(Your instructions):
Report each line of the data below in which "DeviceConfig" appears.

Collected data:
━━━━━━━━━━
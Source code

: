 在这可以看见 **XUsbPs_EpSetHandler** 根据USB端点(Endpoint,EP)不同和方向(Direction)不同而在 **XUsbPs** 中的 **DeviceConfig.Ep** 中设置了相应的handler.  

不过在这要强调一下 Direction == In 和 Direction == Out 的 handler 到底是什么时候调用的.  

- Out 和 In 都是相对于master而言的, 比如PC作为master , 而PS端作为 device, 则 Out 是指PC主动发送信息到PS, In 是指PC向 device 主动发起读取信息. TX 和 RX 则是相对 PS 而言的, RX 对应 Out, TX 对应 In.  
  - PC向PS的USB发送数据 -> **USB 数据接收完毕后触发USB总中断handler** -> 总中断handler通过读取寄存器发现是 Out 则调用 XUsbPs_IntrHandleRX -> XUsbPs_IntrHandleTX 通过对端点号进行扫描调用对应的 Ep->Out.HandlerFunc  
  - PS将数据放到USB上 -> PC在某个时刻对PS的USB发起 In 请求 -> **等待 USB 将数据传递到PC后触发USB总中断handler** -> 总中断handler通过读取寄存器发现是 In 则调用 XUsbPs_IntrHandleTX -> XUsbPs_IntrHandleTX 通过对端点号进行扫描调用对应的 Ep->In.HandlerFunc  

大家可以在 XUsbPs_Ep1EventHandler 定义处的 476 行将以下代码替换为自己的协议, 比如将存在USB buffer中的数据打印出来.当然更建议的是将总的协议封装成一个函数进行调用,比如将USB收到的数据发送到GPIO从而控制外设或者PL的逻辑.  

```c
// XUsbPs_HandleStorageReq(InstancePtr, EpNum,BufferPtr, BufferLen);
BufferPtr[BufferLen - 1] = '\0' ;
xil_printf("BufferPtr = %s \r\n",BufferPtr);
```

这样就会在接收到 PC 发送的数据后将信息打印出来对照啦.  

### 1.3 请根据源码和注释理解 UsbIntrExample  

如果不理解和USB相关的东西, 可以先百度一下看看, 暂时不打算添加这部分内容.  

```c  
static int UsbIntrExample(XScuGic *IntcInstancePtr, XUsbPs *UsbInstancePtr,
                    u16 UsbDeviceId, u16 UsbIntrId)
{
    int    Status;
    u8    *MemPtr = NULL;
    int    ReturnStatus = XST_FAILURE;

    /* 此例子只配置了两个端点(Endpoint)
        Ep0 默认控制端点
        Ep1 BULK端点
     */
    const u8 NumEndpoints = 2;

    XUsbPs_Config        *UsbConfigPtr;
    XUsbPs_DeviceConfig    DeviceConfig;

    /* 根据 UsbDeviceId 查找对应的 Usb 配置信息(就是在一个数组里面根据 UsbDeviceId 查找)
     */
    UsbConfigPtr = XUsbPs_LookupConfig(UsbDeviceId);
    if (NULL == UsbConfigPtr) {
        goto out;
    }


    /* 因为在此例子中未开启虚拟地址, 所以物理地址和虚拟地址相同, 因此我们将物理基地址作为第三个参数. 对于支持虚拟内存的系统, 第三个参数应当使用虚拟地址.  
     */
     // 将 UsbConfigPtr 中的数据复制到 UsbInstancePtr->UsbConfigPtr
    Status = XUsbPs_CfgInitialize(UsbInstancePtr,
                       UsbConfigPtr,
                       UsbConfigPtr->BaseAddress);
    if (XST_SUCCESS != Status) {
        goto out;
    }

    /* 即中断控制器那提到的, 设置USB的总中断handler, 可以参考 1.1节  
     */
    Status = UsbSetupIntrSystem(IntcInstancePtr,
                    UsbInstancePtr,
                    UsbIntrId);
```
━━━━━━━━━━
(Written response):
: 在这可以看见 **XUsbPs_EpSetHandler** 根据USB端点(Endpoint,EP)不同和方向(Direction)不同而在 **XUsbPs** 中的 **DeviceConfig.Ep** 中设置了相应的handler.  
    XUsbPs_DeviceConfig    DeviceConfig;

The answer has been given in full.